How to build an adenine editor
There are several known deaminase enzymes that operate on RNA, however. One is an adenine deaminase enzyme in Escherichia coli called TadA, which converts adenine to inosine (I)—a base that is functionally equivalent to G—in transfer RNA (tRNA). Previous attempts by Liu’s lab and others to tether this enzyme to Cas9 and achieve base conversion in DNA were unsuccessful, Liu says.
So, for their latest project, Liu and Harvard research associate Nicole Gaudelli decided to create their own DNA-editing version of TadA through a combination of directed evolution and protein engineering in E. coli.
First, the researchers supplied bacterial genomes with a custom-made, defective version of an antibiotic resistance gene. “We installed mutations that required adenine deamination in DNA in order to restore antibiotic resistance activity,” Liu explains. These bacteria would die when treated with the antibiotic chloramphenicol—unless they could somehow convert A to I.
To engineer this A-to-I conversion ability, the team then created a library of TadA-Cas9 fusions containing various mutations in the adenine deaminase portion of the machinery. “We equipped each of these E. coli cells with a different mutant form of [TadA],” Liu says. “Nicole made millions of variants in every generation of these TadA mutants, and then required that the bacteria survive in the presence of growing concentrations of antibiotic.”
Bacteria that made it through this ordeal—that is, those that had fixed their faulty antibiotic resistance genes—must have been harboring TadA mutants that could act on DNA, Liu and his colleagues reasoned. Sure enough, when the researchers expressed versions of these particular TadA-Cas9 mutants from the surviving bacteria in human cells, they were able to swap A-T for G-C in DNA—albeit at very low efficiency (only around 3 percent of sequenced cells showed the change).
In subsequent rounds of investigation, the researchers used their bacterial system to further improve the efficiency of the ABE, and ensure that bases could be edited in various contexts—for example, whether preceded by an A, T, C, or G. By round seven, Liu and colleagues were left with an ABE that could convert A into I with minimal errors, at an efficiency of more than 50 percent—a figure typical of current C-G to T-A base editors.
“It’s a massive amount of effort to do this,” says Bassett, adding that the study is itself an impressive example of how proteins can be tweaked through directed evolution. “They’ve managed to get something that actually works incredibly well. That’s quite a big deal in terms of expanding the whole base-editing area.”
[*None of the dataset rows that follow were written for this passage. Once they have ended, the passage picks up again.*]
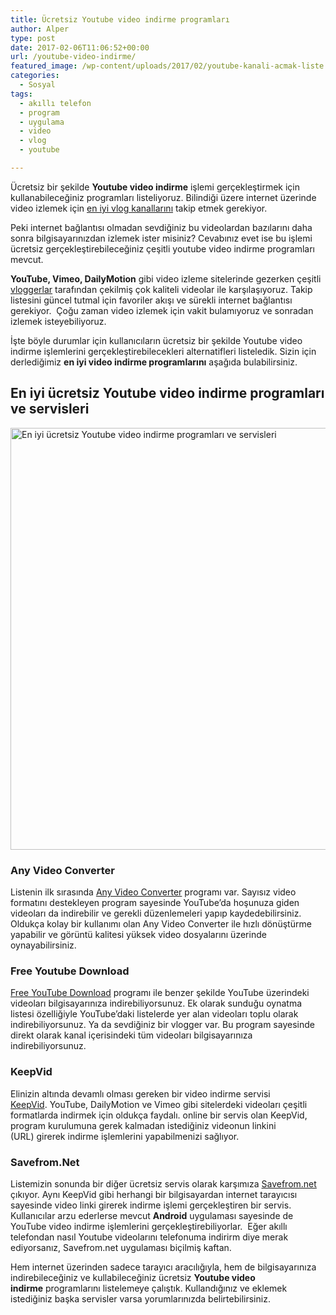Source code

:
 ```yaml
---
title: Ücretsiz Youtube video indirme programları
author: Alper
type: post
date: 2017-02-06T11:06:52+00:00
url: /youtube-video-indirme/
featured_image: /wp-content/uploads/2017/02/youtube-kanali-acmak-liste.jpg
categories:
  - Sosyal
tags:
  - akıllı telefon
  - program
  - uygulama
  - video
  - vlog
  - youtube

---
```

Ücretsiz bir şekilde **Youtube video indirme** işlemi gerçekleştirmek için kullanabileceğiniz programları listeliyoruz. Bilindiği üzere internet üzerinde video izlemek için [en iyi vlog kanallarını][1] takip etmek gerekiyor.

Peki internet bağlantısı olmadan sevdiğiniz bu videolardan bazılarını daha sonra bilgisayarınızdan izlemek ister misiniz? Cevabınız evet ise bu işlemi ücretsiz gerçekleştirebileceğiniz çeşitli youtube video indirme programları mevcut.

**YouTube, Vimeo, DailyMotion** gibi video izleme sitelerinde gezerken çeşitli [vloggerlar][2] tarafından çekilmiş çok kaliteli videolar ile karşılaşıyoruz. Takip listesini güncel tutmal için favoriler akışı ve sürekli internet bağlantısı gerekiyor.  Çoğu zaman video izlemek için vakit bulamıyoruz ve sonradan izlemek isteyebiliyoruz.

İşte böyle durumlar için kullanıcıların ücretsiz bir şekilde Youtube video indirme işlemlerini gerçekleştirebilecekleri alternatifleri listeledik. Sizin için derlediğimiz **en iyi video indirme programlarını** aşağıda bulabilirsiniz.

## En iyi ücretsiz Youtube video indirme programları ve servisleri

[<img class="alignnone wp-image-17477 size-full" title="En iyi ücretsiz Youtube video indirme programları ve servisleri" src="https://www.murekkep.org/wp-content/uploads/2017/02/youtube-video-indirme-1.png" alt="En iyi ücretsiz Youtube video indirme programları ve servisleri" width="900" height="675" srcset="https://www.murekkep.org/wp-content/uploads/2017/02/youtube-video-indirme-1.png 900w, https://www.murekkep.org/wp-content/uploads/2017/02/youtube-video-indirme-1-300x225.png 300w, https://www.murekkep.org/wp-content/uploads/2017/02/youtube-video-indirme-1-768x576.png 768w" sizes="(max-width: 900px) 100vw, 900px" />][3]

### Any Video Converter

Listenin ilk sırasında <a href="https://www.any-video-converter.com/products/for_video_free/" target="_blank">Any Video Converter</a> programı var. Sayısız video formatını destekleyen program sayesinde YouTube&#8217;da hoşunuza giden videoları da indirebilir ve gerekli düzenlemeleri yapıp kaydedebilirsiniz. Oldukça kolay bir kullanımı olan Any Video Converter ile hızlı dönüştürme yapabilir ve görüntü kalitesi yüksek video dosyalarını üzerinde oynayabilirsiniz.

### Free Youtube Download

<a href="https://www.dvdvideosoft.com/products/DVD/Free-YouTube-Download.htm" target="_blank">Free YouTube Download</a> programı ile benzer şekilde YouTube üzerindeki videoları bilgisayarınıza indirebiliyorsunuz. Ek olarak sunduğu oynatma listesi özelliğiyle YouTube&#8217;daki listelerde yer alan videoları toplu olarak indirebiliyorsunuz. Ya da sevdiğiniz bir vlogger var. Bu program sayesinde direkt olarak kanal içerisindeki tüm videoları bilgisayarınıza indirebiliyorsunuz.

### KeepVid

Elinizin altında devamlı olması gereken bir video indirme servisi <a href="https://tr.keepvid.com/" target="_blank" class="broken_link">KeepVid</a>. YouTube, DailyMotion ve Vimeo gibi sitelerdeki videoları çeşitli formatlarda indirmek için oldukça faydalı. online bir servis olan KeepVid, program kurulumuna gerek kalmadan istediğiniz videonun linkini (URL) girerek indirme işlemlerini yapabilmenizi sağlıyor.

### Savefrom.Net

Listemizin sonunda bir diğer ücretsiz servis olarak karşımıza <a href="https://tr.savefrom.net/" target="_blank">Savefrom.net</a> çıkıyor. Aynı KeepVid gibi herhangi bir bilgisayardan internet tarayıcısı sayesinde video linki girerek indirme işlemi gerçekleştiren bir servis. Kullanıcılar arzu ederlerse mevcut **Android** uygulaması sayesinde de YouTube video indirme işlemlerini gerçekleştirebiliyorlar.  Eğer akıllı telefondan nasıl Youtube videolarını telefonuma indirirm diye merak ediyorsanız, Savefrom.net uygulaması biçilmiş kaftan.

Hem internet üzerinden sadece tarayıcı aracılığıyla, hem de bilgisayarınıza indirebileceğiniz ve kullabileceğiniz ücretsiz **Youtube video indirme** programlarını listelemeye çalıştık. Kullandığınız ve eklemek istediğiniz başka servisler varsa yorumlarınızda belirtebilirsiniz.

 [1]: https://www.murekkep.org/youtube-turk-vlog-kanallari/
 [2]: https://www.murekkep.org/vlogger-olmak-gerekenler/
 [3]: https://www.murekkep.org/wp-content/uploads/2017/02/youtube-video-indirme-1.png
The therapeutic possibilities of base editing
To demonstrate the editor’s therapeutic potential, the team corrected a point mutation associated with a potentially life-threatening iron absorption disorder called hereditary hemochromatosis. The offending A nucleotide was replaced with an efficiency of nearly 30 percent in a human cell line, the researchers found, with no detectable indels.
Bioengineer Feng Zhang of MIT’S Broad Institute notes in an email that the team employed “a comprehensive and creative approach” to achieve such precision. “As a field, we have been looking for ways to precisely rewrite parts of the genetic code,” writes Feng, whose own, CRISPR-based method to edit single bases in RNA was published today in Science. “Base editors move us closer to this goal.”
See “RNA Editing Possible with CRISPR-Cas13”
Of course, the new editor doesn’t complete the set—it’s still not possible to convert a G to a C, or an A to a T, for example. Liu’s group is working on developing new classes of base editors to make these changes.
There’s room for improvement with the current ABE, too. Bassett notes that the system’s editing window—around six nucleotides wide—is large enough that A bases close to the target A may be edited inadvertently. Plus, currently, some DNA sequences are easier to target than others.
“We’re working on developing new forms of ABE that maximize their targeting scope and their usefulness,” says Liu. “And we’re of course using our editors, in collaboration with disease biology experts, to try to correct animal models of human genetic diseases.”